*** Excerpted records ***
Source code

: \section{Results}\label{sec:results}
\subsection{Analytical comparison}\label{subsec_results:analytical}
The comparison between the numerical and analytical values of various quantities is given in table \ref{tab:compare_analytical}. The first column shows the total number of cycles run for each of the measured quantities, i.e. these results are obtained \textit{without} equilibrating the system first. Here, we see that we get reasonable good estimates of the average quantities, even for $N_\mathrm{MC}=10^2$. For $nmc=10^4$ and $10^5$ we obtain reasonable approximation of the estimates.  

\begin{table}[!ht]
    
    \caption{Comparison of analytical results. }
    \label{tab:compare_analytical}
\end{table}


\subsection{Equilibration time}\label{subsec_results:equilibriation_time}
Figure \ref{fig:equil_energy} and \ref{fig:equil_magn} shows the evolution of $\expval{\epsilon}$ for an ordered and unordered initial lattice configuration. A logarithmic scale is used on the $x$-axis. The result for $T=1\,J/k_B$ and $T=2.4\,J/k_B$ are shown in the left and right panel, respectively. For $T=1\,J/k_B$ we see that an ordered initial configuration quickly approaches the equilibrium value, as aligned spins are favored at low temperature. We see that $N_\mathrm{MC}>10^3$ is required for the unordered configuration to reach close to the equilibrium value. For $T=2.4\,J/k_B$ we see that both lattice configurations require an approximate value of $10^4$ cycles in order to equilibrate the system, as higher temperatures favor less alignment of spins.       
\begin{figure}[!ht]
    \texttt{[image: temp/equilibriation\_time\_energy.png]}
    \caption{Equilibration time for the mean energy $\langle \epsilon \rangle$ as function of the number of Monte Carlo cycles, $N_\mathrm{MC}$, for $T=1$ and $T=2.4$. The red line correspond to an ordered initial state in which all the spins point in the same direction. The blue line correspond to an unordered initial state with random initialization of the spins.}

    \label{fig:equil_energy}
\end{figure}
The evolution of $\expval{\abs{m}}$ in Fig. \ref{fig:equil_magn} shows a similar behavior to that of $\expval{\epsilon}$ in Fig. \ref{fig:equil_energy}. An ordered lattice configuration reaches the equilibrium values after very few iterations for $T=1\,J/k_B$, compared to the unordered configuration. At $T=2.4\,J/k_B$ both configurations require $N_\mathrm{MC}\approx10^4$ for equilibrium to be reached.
***
*** Excerpted records ***
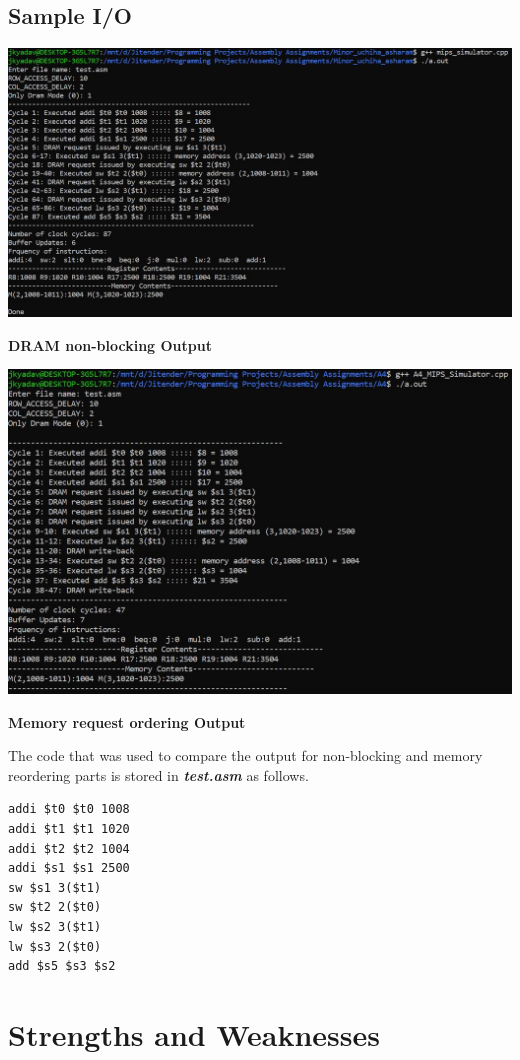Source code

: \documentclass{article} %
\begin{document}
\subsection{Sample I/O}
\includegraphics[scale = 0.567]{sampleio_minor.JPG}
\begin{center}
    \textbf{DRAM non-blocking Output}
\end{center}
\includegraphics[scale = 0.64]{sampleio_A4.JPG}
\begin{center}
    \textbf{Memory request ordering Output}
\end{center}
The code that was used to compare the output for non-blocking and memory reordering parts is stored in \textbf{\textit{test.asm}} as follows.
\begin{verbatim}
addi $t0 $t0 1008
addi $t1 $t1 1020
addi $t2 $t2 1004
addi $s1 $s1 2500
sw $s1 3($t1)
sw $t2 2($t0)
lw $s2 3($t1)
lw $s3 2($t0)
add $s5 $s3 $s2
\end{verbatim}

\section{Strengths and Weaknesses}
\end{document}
***
Locate the word "spins" in the entries, and copy every line where it is found.

| Response area |
Figure \ref{fig:equil_energy} and \ref{fig:equil_magn} shows the evolution of $\expval{\epsilon}$ for an ordered and unordered initial lattice configuration. A logarithmic scale is used on the $x$-axis. The result for $T=1\,J/k_B$ and $T=2.4\,J/k_B$ are shown in the left and right panel, respectively. For $T=1\,J/k_B$ we see that an ordered initial configuration quickly approaches the equilibrium value, as aligned spins are favored at low temperature. We see that $N_\mathrm{MC}>10^3$ is required for the unordered configuration to reach close to the equilibrium value. For $T=2.4\,J/k_B$ we see that both lattice configurations require an approximate value of $10^4$ cycles in order to equilibrate the system, as higher temperatures favor less alignment of spins.       
    \caption{Equilibration time for the mean energy $\langle \epsilon \rangle$ as function of the number of Monte Carlo cycles, $N_\mathrm{MC}$, for $T=1$ and $T=2.4$. The red line correspond to an ordered initial state in which all the spins point in the same direction. The blue line correspond to an unordered initial state with random initialization of the spins.}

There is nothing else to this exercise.